Exercise details: From the entries below, output the line with "a self-signed certificate</span></span>" and each following line up to and including the line with "the Web APIs.", exactly as written.

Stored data
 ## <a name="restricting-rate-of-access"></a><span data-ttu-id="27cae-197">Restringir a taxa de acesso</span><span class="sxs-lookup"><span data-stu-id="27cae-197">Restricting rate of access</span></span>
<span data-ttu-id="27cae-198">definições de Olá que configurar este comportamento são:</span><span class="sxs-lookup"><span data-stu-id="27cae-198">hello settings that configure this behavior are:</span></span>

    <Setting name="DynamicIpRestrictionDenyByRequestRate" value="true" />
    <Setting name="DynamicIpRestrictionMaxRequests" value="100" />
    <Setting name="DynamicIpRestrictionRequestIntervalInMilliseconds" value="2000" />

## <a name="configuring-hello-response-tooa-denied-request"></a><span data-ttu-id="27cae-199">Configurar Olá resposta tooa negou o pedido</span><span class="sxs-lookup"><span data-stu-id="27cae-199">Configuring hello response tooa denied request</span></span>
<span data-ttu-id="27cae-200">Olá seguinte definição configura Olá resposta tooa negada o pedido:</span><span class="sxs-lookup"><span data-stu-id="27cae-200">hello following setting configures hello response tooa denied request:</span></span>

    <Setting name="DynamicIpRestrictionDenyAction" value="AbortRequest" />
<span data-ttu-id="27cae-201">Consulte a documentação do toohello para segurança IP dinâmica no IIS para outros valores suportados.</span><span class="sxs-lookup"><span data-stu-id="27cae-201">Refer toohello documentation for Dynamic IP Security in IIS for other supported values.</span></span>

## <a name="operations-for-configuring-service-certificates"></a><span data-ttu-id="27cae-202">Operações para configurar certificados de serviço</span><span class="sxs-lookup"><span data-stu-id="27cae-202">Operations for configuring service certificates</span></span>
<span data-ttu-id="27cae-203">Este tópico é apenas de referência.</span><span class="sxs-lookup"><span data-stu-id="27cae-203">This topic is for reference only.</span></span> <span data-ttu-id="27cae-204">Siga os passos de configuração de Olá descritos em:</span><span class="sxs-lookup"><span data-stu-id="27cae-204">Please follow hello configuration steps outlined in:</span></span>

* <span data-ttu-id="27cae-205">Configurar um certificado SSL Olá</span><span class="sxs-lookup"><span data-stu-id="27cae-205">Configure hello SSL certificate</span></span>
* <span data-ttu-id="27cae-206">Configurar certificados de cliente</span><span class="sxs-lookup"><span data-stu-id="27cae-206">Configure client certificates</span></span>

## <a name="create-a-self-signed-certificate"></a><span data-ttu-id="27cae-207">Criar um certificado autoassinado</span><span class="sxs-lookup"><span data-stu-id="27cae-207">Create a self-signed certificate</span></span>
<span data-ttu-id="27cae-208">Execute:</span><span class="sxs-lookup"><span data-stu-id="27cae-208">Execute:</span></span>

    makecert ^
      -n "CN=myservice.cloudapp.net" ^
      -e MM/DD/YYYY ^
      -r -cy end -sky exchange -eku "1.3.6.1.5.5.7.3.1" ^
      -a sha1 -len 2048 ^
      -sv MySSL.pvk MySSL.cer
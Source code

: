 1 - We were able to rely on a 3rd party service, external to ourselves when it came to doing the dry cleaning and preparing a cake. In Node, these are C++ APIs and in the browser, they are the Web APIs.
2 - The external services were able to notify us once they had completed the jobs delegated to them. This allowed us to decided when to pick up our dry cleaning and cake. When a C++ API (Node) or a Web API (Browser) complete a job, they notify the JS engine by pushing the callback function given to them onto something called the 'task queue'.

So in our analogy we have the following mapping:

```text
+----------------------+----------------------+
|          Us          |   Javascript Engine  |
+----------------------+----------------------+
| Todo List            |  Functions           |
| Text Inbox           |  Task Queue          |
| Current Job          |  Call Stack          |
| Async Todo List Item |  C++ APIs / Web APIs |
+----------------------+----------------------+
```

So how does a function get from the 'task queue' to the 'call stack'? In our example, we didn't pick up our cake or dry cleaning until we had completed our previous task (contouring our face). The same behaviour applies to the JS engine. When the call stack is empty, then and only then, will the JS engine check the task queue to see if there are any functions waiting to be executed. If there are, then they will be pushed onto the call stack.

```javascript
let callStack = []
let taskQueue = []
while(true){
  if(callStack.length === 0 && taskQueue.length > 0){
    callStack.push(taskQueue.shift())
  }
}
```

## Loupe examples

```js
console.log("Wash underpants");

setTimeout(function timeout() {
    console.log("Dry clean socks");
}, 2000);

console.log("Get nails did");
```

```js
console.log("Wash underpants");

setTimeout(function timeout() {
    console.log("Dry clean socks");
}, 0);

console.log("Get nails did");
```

Solution:
## <a name="create-a-self-signed-certificate"></a><span data-ttu-id="27cae-207">Criar um certificado autoassinado</span><span class="sxs-lookup"><span data-stu-id="27cae-207">Create a self-signed certificate</span></span>
<span data-ttu-id="27cae-208">Execute:</span><span class="sxs-lookup"><span data-stu-id="27cae-208">Execute:</span></span>

    makecert ^
      -n "CN=myservice.cloudapp.net" ^
      -e MM/DD/YYYY ^
      -r -cy end -sky exchange -eku "1.3.6.1.5.5.7.3.1" ^
      -a sha1 -len 2048 ^
      -sv MySSL.pvk MySSL.cer
Source code

: 1 - We were able to rely on a 3rd party service, external to ourselves when it came to doing the dry cleaning and preparing a cake. In Node, these are C++ APIs and in the browser, they are the Web APIs.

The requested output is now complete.